Sweden leaps on the FDI bandwagon: what you need to know

The trend of growing protectionism around foreign investments in strategically important or sensitive industries has finally reached Sweden, long a bastion of free trade and open economies. Consequently, investors and sellers alike will need to consider yet another foreign direct investment (FDI) regime, which has a broad scope and captures non-controlling minority investments, as well as internal intra-group deals. The draft regime extends to a wide range of sectors and activities, such as tech, healthcare and energy. 

In this post, we explore the proposed Act and discuss how we expect the review process to work in practice.

The three Ws – What, Who and When? 

What: The draft includes multiple “trigger events” that will require a mandatory filing. This covers acquisitions of 10%, 20%, 30%, 50%, 65% or 90% of voting rights in a Swedish company engaged in “a protected activity”. As such, successive investments in the same entity can trigger multiple filings. The draft also captures asset acquisitions as well as deals that give the investor influence over a protected activity by other means. There are no safe harbours based on target turnover, deal value or market shares. Intra-group investments are also in scope.

The scope of protected activities is equally broad and includes the usual suspects seen in other EU Member States. Notable examples are essential services or infrastructures e.g., in energy, healthcare, transport or communications, critical raw materials, large-scale handling of sensitive personal data or location data, cloud computing, military equipment and dual-use products. Consistent with the increased global focus on tech sovereignty, the proposal covers key emerging technologies such as quantum computing, AI and semiconductor technologies.

Who: The scope of acquirers is extensive, as the notification requirement applies to all investors, regardless of nationality. As such, Swedish investors will also be required to notify. However, for EU-based (including Swedish) investors, most filings are unlikely to trigger concerns as the draft regime takes aim at risks related to investments from outside the EU. Nevertheless, EU companies with significant non-EU shareholders may face increased scrutiny.

When: The regime is intended to be applicable to deals that close as from 1 December 2023. Completion will not be permitted until the transaction has received the green light.

The authority faces a steep learning curve 

In terms of timing, the proposal foresees a “two-stage” procedure: 

  • Phase I: The authority has 25 working days to either approve the investment or open a Phase II investigation. 
  • Phase II: An in-depth review gives the authority a further three months. This timeline can, in special circumstances, be extended to six months. 
    While that should mean that non-problematic cases are cleared without significant delays, we note that the authority is new to handling FDI notifications. This, coupled with the regime’s broad scope - which we expect will trigger a significant number of precautionary notifications - means that investors should prepare for a bumpy road as the authority gets up to speed.

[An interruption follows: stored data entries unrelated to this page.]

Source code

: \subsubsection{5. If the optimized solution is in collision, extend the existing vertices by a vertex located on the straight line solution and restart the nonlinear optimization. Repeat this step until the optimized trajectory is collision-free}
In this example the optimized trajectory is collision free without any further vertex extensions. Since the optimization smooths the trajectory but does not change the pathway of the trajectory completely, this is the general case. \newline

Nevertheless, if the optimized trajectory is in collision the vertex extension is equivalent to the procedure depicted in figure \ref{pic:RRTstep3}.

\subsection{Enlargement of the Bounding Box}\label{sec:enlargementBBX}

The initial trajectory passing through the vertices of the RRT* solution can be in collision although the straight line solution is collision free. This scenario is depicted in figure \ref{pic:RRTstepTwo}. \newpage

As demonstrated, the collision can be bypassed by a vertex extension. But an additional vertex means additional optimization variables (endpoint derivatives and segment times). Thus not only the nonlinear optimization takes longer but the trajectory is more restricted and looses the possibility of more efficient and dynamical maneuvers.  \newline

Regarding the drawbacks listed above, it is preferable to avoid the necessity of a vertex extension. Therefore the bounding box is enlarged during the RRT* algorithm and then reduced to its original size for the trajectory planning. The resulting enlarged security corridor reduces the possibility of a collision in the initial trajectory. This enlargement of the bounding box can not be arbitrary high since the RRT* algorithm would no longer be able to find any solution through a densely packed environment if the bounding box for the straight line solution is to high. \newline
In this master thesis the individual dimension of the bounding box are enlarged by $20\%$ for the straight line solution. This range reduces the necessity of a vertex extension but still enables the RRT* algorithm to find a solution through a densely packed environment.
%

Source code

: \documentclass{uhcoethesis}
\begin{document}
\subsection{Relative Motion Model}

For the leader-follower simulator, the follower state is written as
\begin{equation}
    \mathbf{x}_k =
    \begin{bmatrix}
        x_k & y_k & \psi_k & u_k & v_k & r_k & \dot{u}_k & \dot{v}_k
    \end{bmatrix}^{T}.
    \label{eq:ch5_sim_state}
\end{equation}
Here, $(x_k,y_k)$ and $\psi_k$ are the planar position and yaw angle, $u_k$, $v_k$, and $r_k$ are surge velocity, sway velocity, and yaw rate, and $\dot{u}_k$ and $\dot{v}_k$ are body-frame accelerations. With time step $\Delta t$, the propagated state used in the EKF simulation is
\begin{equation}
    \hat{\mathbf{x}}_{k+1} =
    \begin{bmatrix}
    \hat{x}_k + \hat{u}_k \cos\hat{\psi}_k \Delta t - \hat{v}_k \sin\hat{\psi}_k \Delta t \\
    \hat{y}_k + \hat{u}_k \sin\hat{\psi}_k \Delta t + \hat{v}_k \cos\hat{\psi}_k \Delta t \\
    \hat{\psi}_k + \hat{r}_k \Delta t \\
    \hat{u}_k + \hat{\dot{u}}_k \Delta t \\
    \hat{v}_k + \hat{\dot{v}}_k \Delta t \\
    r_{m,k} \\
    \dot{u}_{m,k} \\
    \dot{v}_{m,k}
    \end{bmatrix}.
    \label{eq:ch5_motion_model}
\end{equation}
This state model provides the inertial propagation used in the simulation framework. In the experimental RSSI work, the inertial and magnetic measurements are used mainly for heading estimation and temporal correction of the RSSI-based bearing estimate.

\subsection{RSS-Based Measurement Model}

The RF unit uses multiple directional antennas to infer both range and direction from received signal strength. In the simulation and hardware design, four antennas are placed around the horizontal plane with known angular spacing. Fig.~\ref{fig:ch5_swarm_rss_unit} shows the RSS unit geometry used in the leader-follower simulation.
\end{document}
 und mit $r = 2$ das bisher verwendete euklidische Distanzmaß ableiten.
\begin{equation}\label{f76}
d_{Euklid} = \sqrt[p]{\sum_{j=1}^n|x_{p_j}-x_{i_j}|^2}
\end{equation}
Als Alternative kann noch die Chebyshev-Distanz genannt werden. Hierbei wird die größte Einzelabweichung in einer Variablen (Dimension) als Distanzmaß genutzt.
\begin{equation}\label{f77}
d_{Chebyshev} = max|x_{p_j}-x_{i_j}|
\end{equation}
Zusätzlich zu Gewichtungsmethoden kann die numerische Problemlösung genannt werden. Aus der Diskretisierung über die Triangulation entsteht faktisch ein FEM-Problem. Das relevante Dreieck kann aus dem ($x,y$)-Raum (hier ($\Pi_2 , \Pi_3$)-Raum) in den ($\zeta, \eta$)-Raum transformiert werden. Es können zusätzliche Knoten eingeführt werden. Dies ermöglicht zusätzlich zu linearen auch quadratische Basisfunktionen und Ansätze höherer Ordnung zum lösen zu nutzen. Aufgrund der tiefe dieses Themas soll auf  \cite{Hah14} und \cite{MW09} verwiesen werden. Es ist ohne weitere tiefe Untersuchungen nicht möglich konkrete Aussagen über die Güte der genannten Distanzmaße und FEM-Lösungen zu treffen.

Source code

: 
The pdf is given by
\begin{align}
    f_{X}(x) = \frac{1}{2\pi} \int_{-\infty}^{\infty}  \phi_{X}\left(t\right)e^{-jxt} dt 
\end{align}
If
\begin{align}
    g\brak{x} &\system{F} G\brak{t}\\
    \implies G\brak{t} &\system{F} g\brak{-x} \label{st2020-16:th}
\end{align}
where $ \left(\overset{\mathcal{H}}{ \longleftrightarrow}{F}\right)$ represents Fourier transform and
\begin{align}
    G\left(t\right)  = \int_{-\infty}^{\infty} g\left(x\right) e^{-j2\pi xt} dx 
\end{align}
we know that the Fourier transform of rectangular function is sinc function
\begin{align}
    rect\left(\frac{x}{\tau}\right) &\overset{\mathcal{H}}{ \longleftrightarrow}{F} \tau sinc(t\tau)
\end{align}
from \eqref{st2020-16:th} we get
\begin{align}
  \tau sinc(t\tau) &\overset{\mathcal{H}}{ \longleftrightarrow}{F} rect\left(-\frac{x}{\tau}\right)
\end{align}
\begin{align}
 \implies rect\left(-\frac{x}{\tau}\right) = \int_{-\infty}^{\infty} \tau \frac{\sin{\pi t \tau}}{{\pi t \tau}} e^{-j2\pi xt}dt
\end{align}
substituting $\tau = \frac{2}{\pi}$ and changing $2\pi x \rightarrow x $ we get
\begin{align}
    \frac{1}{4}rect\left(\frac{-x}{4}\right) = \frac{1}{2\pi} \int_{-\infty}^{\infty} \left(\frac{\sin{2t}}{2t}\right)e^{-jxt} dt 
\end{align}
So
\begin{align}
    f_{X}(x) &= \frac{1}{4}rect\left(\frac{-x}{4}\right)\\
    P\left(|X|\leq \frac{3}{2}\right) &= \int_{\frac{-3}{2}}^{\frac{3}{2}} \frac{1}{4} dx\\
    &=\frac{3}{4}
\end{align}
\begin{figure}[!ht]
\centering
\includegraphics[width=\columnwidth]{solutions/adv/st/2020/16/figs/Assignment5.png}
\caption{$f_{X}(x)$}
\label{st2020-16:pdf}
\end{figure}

Aligned with well-trodden paths across both merger control and other FDI regimes, the proposal opens the door for conditional approvals. Should the authority have concerns, one way to enable the deal to proceed could therefore be to carve out activities deemed critical to Swedish security. Should that, or offering remedies, not address the concerns, the authority ultimately has the power to block the deal. 

The net may also catch non-notifiable deals 

A further layer of potential uncertainty is introduced through the authority’s power to review, on its own initiative, deals where a notification is not triggered. The bar to reviewing non-reportable deals is low, and only requires the authority to suspect that a deal may harm Swedish security, public order, or safety – and the draft Act explicitly prevents parties from making voluntary filings to guard against the risk of their deals being “called in” for review.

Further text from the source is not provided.